Biosciences Seminar Speaker 28 January 2016

Biosciences Seminar Series - Winter 2016
28 January 2016 - 1pm - Zoology Museum (Wallace 129)

          Structure and Stability of Ecological Networks -

The role of dynamic dimensionality and species variability in resource use

Dr David Gilljam

Our Biosciences seminar series resumes this winter term with a talk by  Dr David Gilljam, from Linköping University (Sweden). David has a keen interest in ecology and in computer programming, so maybe not surprisingly he ended up becoming a theoretical ecologist! And, David will join us soon at Biosciences Swansea as post-doctoral fellow, in the group of Dr Mike Fowler - who tweets under the handle '@theorecol'. So, theoretically ... this sounds like a perfect combination :-)

In this talk, I will present the major research results and implications of my work on the response of ecological communities to environmental variability and species loss. A central and much discussed question in ecology is what properties of ecosystems promote the long-term coexistence of numerous interacting species, that is, properties conferring a ‘balance of nature’. Especially, understanding the ecological processes and mechanisms that links diversity and stability in natural ecosystems has been at the heart of community ecology for more than half a century. 

My approach is theoretical; I use mathematical models of networks where species population dynamics are described by ordinary differential equations.

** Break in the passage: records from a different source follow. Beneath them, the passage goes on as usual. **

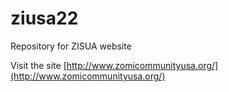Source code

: # ziusa22
Repository for ZISUA website

Visit the site [http://www.zomicommunityusa.org/](http://www.zomicommunityusa.org/)
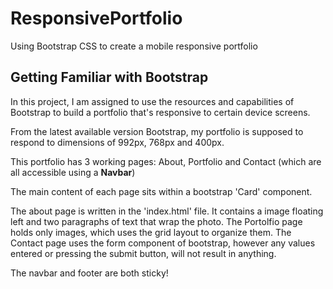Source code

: # ResponsivePortfolio
Using Bootstrap CSS to create a mobile responsive portfolio

## Getting Familiar with Bootstrap

In this project, I am assigned to use the resources and capabilities of Bootstrap to build a portfolio that's responsive to certain device screens. 

From the latest available version Bootstrap, my portfolio is supposed to respond to dimensions of 992px, 768px and 400px. 

This portfolio has 3 working pages: About, Portfolio and Contact (which are all accessible using a **Navbar**)

The main content of each page sits within a bootstrap 'Card' component.

The about page is written in the 'index.html' file. It contains a image floating left and two paragraphs of text that wrap the photo. 
The Portolfio page holds only images, which uses the grid layout to organize them.
The Contact page uses the form component of bootstrap, however any values entered or pressing the submit button, will not result in anything.

The navbar and footer are both sticky!



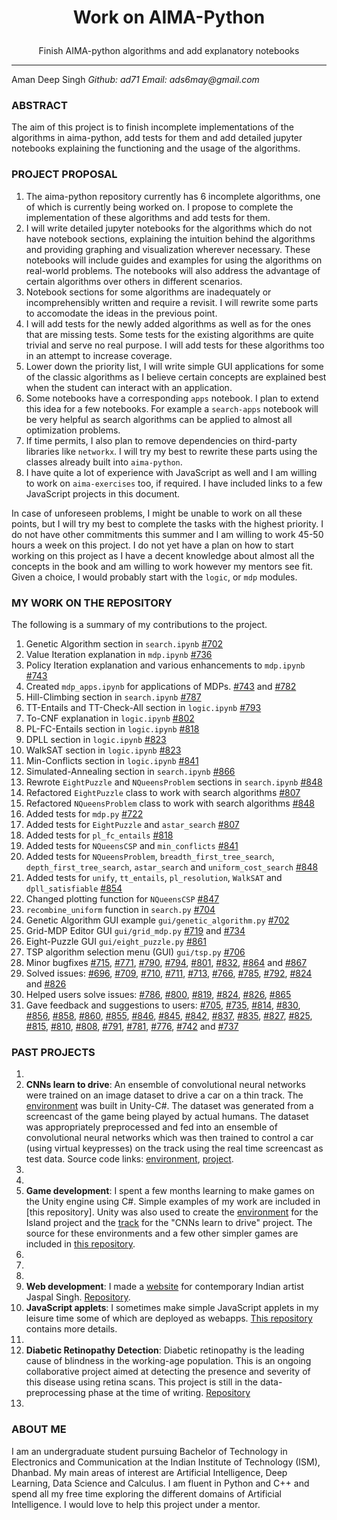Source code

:# <p style="text-align: center;">Work on AIMA-Python</p>
<p style="text-align: center;">Finish AIMA-python algorithms and add explanatory notebooks

---
Aman Deep Singh
_Github: ad71_
_Email: ads6may@gmail.com_

### ABSTRACT
The aim of this project is to finish incomplete implementations of the algorithms in aima-python, add tests for them and add detailed jupyter notebooks explaining the functioning and the usage of the algorithms.

### PROJECT PROPOSAL
1. The aima-python repository currently has 6 incomplete algorithms, one of which is currently being worked on. I propose to complete the implementation of these algorithms and add tests for them. 
2. I will write detailed jupyter notebooks for the algorithms which do not have notebook sections, explaining the intuition behind the algorithms and providing graphing and visualization wherever necessary. These notebooks will include guides and examples for using the algorithms on real-world problems. The notebooks will also address the advantage of certain algorithms over others in different scenarios.
3. Notebook sections for some algorithms are inadequately or incomprehensibly written and require a revisit. I will rewrite some parts to accomodate the ideas in the previous point.
4. I will add tests for the newly added algorithms as well as for the ones that are missing tests. Some tests for the existing algorithms are quite trivial and serve no real purpose. I will add tests for these algorithms too in an attempt to increase coverage.
5. Lower down the priority list, I will write simple GUI applications for some of the classic algorithms as I believe certain concepts are explained best when the student can interact with an application.
6. Some notebooks have a corresponding `apps` notebook. I plan to extend this idea for a few notebooks. For example a `search-apps` notebook will be very helpful as search algorithms can be applied to almost all optimization problems.
7. If time permits, I also plan to remove dependencies on third-party libraries like `networkx`. I will try my best to rewrite these parts using the classes already built into `aima-python`.
8. I have quite a lot of experience with JavaScript as well and I am willing to work on `aima-exercises` too, if required. I have included links to a few JavaScript projects in this document.

In case of unforeseen problems, I might be unable to work on all these points, but I will try my best to complete the tasks with the highest priority. I do not have other commitments this summer and I am willing to work 45-50  hours a week on this project. I do not yet have a plan on how to start working on this project as I have a decent knowledge about almost all the concepts in the book and am willing to work however my mentors see fit. Given a choice, I would probably start with the `logic`,  or `mdp` modules.

### MY WORK ON THE REPOSITORY
The following is a summary of my contributions to the project.
1.	Genetic Algorithm section in `search.ipynb` [#702](https://github.com/aimacode/aima-python/pull/702)
2.	Value Iteration explanation in `mdp.ipynb` [#736](https://github.com/aimacode/aima-python/pull/736)
3.	Policy Iteration explanation and various enhancements to `mdp.ipynb` [#743](https://github.com/aimacode/aima-python/pull/743)
4.	Created `mdp_apps.ipynb` for applications of MDPs. [#743](https://github.com/aimacode/aima-python/pull/743) and [#782](https://github.com/aimacode/aima-python/pull/782)
5.	Hill-Climbing section in `search.ipynb` [#787](https://github.com/aimacode/aima-python/pull/787)
6.	TT-Entails and TT-Check-All section in `logic.ipynb` [#793](https://github.com/aimacode/aima-python/pull/793)
7.	To-CNF explanation in `logic.ipynb` [#802](https://github.com/aimacode/aima-python/pull/802)
8.	PL-FC-Entails section in `logic.ipynb` [#818](https://github.com/aimacode/aima-python/pull/818)
9.	DPLL section in `logic.ipynb` [#823](https://github.com/aimacode/aima-python/pull/823)
10. WalkSAT section in `logic.ipynb` [#823](https://github.com/aimacode/aima-python/pull/823)
11. Min-Conflicts section in `logic.ipynb` [#841](https://github.com/aimacode/aima-python/pull/841)
12. Simulated-Annealing section in `search.ipynb` [#866](https://github.com/aimacode/aima-python/pull/866)
13. Rewrote `EightPuzzle` and `NQueensProblem` sections in `search.ipynb` [#848](https://github.com/aimacode/aima-python/pull/848)
14. Refactored `EightPuzzle` class to work with search algorithms [#807](https://github.com/aimacode/aima-python/pull/807)
15. Refactored `NQueensProblem` class to work with search algorithms [#848](https://github.com/aimacode/aima-python/pull/848)
16. Added tests for `mdp.py` [#722](https://github.com/aimacode/aima-python/pull/722)
17. Added tests for `EightPuzzle` and `astar_search` [#807](https://github.com/aimacode/aima-python/pull/807)
18. Added tests for `pl_fc_entails` [#818](https://github.com/aimacode/aima-python/pull/818)
19. Added tests for `NQueensCSP` and `min_conflicts` [#841](https://github.com/aimacode/aima-python/pull/841)
20. Added tests for `NQueensProblem`, `breadth_first_tree_search`, `depth_first_tree_search`, `astar_search` and `uniform_cost_search` [#848](https://github.com/aimacode/aima-python/pull/848)
21. Added tests for `unify`, `tt_entails`, `pl_resolution`, `WalkSAT` and `dpll_satisfiable` [#854](https://github.com/aimacode/aima-python/pull/854)
22. Changed plotting function for `NQueensCSP` [#847](https://github.com/aimacode/aima-python/pull/847)
23. `recombine_uniform` function in `search.py` [#704](https://github.com/aimacode/aima-python/pull/704)
24. Genetic Algorithm GUI example `gui/genetic_algorithm.py` [#702](https://github.com/aimacode/aima-python/pull/702)
25. Grid-MDP Editor GUI `gui/grid_mdp.py` [#719](https://github.com/aimacode/aima-python/pull/719) and [#734](https://github.com/aimacode/aima-python/pull/734)
26. Eight-Puzzle GUI `gui/eight_puzzle.py` [#861](https://github.com/aimacode/aima-python/pull/861)
27. TSP algorithm selection menu (GUI) `gui/tsp.py` [#706](https://github.com/aimacode/aima-python/pull/706)
28. Minor bugfixes [#715](https://github.com/aimacode/aima-python/pull/715), [#771](https://github.com/aimacode/aima-python/pull/771), [#790](https://github.com/aimacode/aima-python/pull/790), [#794](https://github.com/aimacode/aima-python/pull/794), [#801](https://github.com/aimacode/aima-python/pull/801), [#832](https://github.com/aimacode/aima-python/pull/832), [#864](https://github.com/aimacode/aima-python/pull/864) and [#867](https://github.com/aimacode/aima-python/pull/867)
29. Solved issues: [#696](https://github.com/aimacode/aima-python/issues/696), [#709](https://github.com/aimacode/aima-python/issues/709), [#710](https://github.com/aimacode/aima-python/issues/710), [#711](https://github.com/aimacode/aima-python/issues/711), [#713](https://github.com/aimacode/aima-python/issues/713), [#766](https://github.com/aimacode/aima-python/issues/766), [#785](https://github.com/aimacode/aima-python/issues/785), [#792](https://github.com/aimacode/aima-python/issues/792), [#824](https://github.com/aimacode/aima-python/issues/824) and [#826](https://github.com/aimacode/aima-python/issues/826)
30. Helped users solve issues: [#786](https://github.com/aimacode/aima-python/issues/786), [#800](https://github.com/aimacode/aima-python/issues/800), [#819](https://github.com/aimacode/aima-python/issues/819), [#824](https://github.com/aimacode/aima-python/issues/824), [#826](https://github.com/aimacode/aima-python/issues/826), [#865](https://github.com/aimacode/aima-python/issues/865)
31. Gave feedback and suggestions to users: [#705](https://github.com/aimacode/aima-python/issues/705), [#735](https://github.com/aimacode/aima-python/issues/735), [#814](https://github.com/aimacode/aima-python/issues/814), [#830](https://github.com/aimacode/aima-python/issues/830), [#856](https://github.com/aimacode/aima-python/issues/856), [#858](https://github.com/aimacode/aima-python/issues/858), [#860](https://github.com/aimacode/aima-python/pull/860), [#855](https://github.com/aimacode/aima-python/pull/855), [#846](https://github.com/aimacode/aima-python/pull/846), [#845](https://github.com/aimacode/aima-python/pull/845), [#842](https://github.com/aimacode/aima-python/pull/842), [#837](https://github.com/aimacode/aima-python/pull/837), [#835](https://github.com/aimacode/aima-python/pull/835), [#827](https://github.com/aimacode/aima-python/pull/827), [#825](https://github.com/aimacode/aima-python/pull/825), [#815](https://github.com/aimacode/aima-python/pull/815), [#810](https://github.com/aimacode/aima-python/pull/810), [#808](https://github.com/aimacode/aima-python/pull/808), [#791](https://github.com/aimacode/aima-python/pull/791), [#781](https://github.com/aimacode/aima-python/pull/781), [#776](https://github.com/aimacode/aima-python/pull/776), [#742](https://github.com/aimacode/aima-python/pull/742) and [#737](https://github.com/aimacode/aima-python/pull/737)

### PAST PROJECTS
1. <placeholder car ga project>
2. <placeholder car cnn and ai project>__CNNs learn to drive__: An ensemble of convolutional neural networks were trained on an image dataset to drive a car on a thin track. The [environment](https://github.com/ad71/Unity-Projects-2/tree/master/Car%20AI%203) was built in Unity-C#. The dataset was generated from a screencast of the game being played by actual humans. The dataset was appropriately preprocessed and fed into an ensemble of convolutional neural networks which was then trained to control a car (using virtual keypresses) on the track using the real time screencast as test data. Source code links: [environment](https://github.com/ad71/Unity-Projects-2/tree/master/Car%20AI%203), [project](https://github.com/ad71/Practical-ML/tree/master/Python%20Plays).
3. <placeholder boxcar2d>
4. <palceholder genetic algorithms>
5. <placeholder unity games> __Game development__: I spent a few months learning to make games on the Unity engine using C#. Simple examples of my work are included in [this repository]. Unity was also used to create the [environment](https://github.com/ad71/Unity-Projects-2/tree/master/Car%20AI%20GA) for the Island project and the [track](https://github.com/ad71/Unity-Projects-2/tree/master/Car%20AI%203) for the "CNNs learn to drive" project. The source for these environments and a few other simpler games are included in [this repository](https://github.com/ad71/Unity-Projects-2).
6. <placeholder transfer learning>
7. <placeholder deep learning projects>
8. <placeholder nlu project>
9. <placeholder website> __Web development__: I made a [website](https://jaspalsinghart.com/) for contemporary Indian artist Jaspal Singh. [Repository](). <Include repository link>
10. <placeholder JavaScript sketches>__JavaScript applets__: I sometimes make simple JavaScript applets in my leisure time some of which are deployed as webapps. [This repository]() contains more details.
11. <placeholder Processing sketches>
12. <placheolder diabetic retinopathy detection>__Diabetic Retinopathy Detection__: Diabetic retinopathy is the  leading cause of blindness in the working-age population. This is an ongoing collaborative project aimed at detecting the presence and severity of this disease using retina scans. This project is still in the data-preprocessing phase at the time of writing. [Repository]() <Include repository link>
13. <placeholder struo>

### ABOUT ME
I am an undergraduate student pursuing Bachelor of Technology in Electronics and Communication at the Indian Institute of Technology (ISM), Dhanbad. My main areas of interest are Artificial Intelligence, Deep Learning, Data Science and Calculus. I am fluent in Python and C++ and spend all my free time exploring the different domains of Artificial Intelligence. I would love to help this project under a mentor.

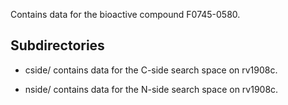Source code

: Contains data for the bioactive compound F0745-0580.

## Subdirectories

- cside/ contains data for the C-side search space on rv1908c.

- nside/ contains data for the N-side search space on rv1908c.


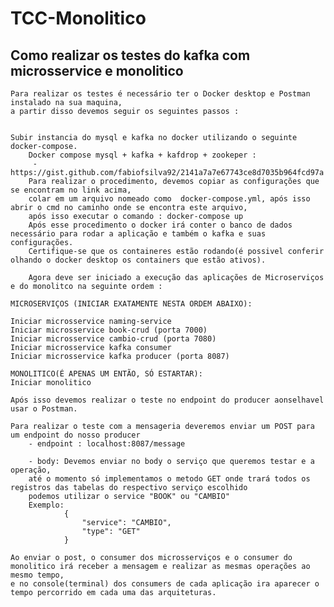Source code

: # TCC-Monolitico


## Como realizar os testes do kafka com microsservice e monolitico

	Para realizar os testes é necessário ter o Docker desktop e Postman instalado na sua maquina,
	a partir disso devemos seguir os seguintes passos : 


	Subir instancia do mysql e kafka no docker utilizando o seguinte docker-compose.
		Docker compose mysql + kafka + kafdrop + zookeper :
		 - https://gist.github.com/fabiofsilva92/2141a7a7e67743ce8d7035b964fcd97a
		Para realizar o procedimento, devemos copiar as configurações que se encontram no link acima,
		colar em um arquivo nomeado como  docker-compose.yml, após isso abrir o cmd no caminho onde se encontra este arquivo,
		após isso executar o comando : docker-compose up
		Após esse procedimento o docker irá conter o banco de dados necessário para rodar a aplicação e também o kafka e suas configurações.
		Certifique-se que os containeres estão rodando(é possivel conferir olhando o docker desktop os containers que estão ativos).
		
		Agora deve ser iniciado a execução das aplicações de Microserviços e do monolitco na seguinte ordem : 
	
	MICROSERVIÇOS (INICIAR EXATAMENTE NESTA ORDEM ABAIXO):
	
	Iniciar microsservice naming-service
	Iniciar microsservice book-crud (porta 7000)
	Iniciar microsservice cambio-crud (porta 7080)
	Iniciar microsservice kafka consumer
	Iniciar microsservice kafka producer (porta 8087)
	
	MONOLITICO(É APENAS UM ENTÃO, SÓ ESTARTAR):
	Iniciar monolitico
	
	Após isso devemos realizar o teste no endpoint do producer aonselhavel usar o Postman.
	
	Para realizar o teste com a mensageria deveremos enviar um POST para um endpoint do nosso producer
		- endpoint : localhost:8087/message
		
		- body: Devemos enviar no body o serviço que queremos testar e a operação,
		até o momento só implementamos o metodo GET onde trará todos os registros das tabelas do respectivo serviço escolhido
		podemos utilizar o service "BOOK" ou "CAMBIO"
		Exemplo:
				{
					"service": "CAMBIO",
					"type": "GET"
				}
	
	Ao enviar o post, o consumer dos microsserviços e o consumer do monolitico irá receber a mensagem e realizar as mesmas operações ao mesmo tempo,
	e no console(terminal) dos consumers de cada aplicação ira aparecer o tempo percorrido em cada uma das arquiteturas.
 

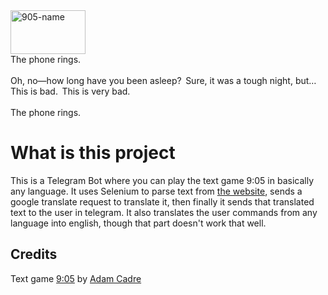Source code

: <img width="120" height="70" alt="905-name" src="https://github.com/user-attachments/assets/ab35cb67-5274-44b6-9700-b05385355e7d" />
<br>
The phone rings.
<br><br>
Oh, no⁠—how long have you been asleep?  Sure, it was a tough night, but…  This is bad.  This is very bad.
<br><br>
The phone rings. 


# What is this project
This is a Telegram Bot where you can play the text game 9:05 in basically any language.
It uses Selenium to parse text from <a href="https://adamcadre.ac/if/905.html">the website</a>, sends a google translate request to translate it, then finally it sends that translated text to the user in telegram.
It also translates the user commands from any language into english, though that part doesn't work that well.

## Credits
Text game <a href="https://adamcadre.ac/if/905.html">9:05</a> by <a href="https://adamcadre.ac">Adam Cadre</a>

A common theme of the papers in the thesis is variation – variable link structure and within-species variation in resource use. To explore how such variation affect the stability of ecological communities in variable environments, I use numerical methods evaluating for example community persistence (the proportion of species surviving over time). I also develop a new method for quantifying the dynamical dimensionality of an ecological community based on eigenvalue analysis and investigate its effect on community persistence in stochastic environments. 

Moreover, if we are to gain trustworthy model output, it is of course of major importance to create study systems that reflect the structure of natural systems. To this end, I also study highly resolved, individual based empirical food web data sets. 

Hope to see many of you - everyone most welcome to attend!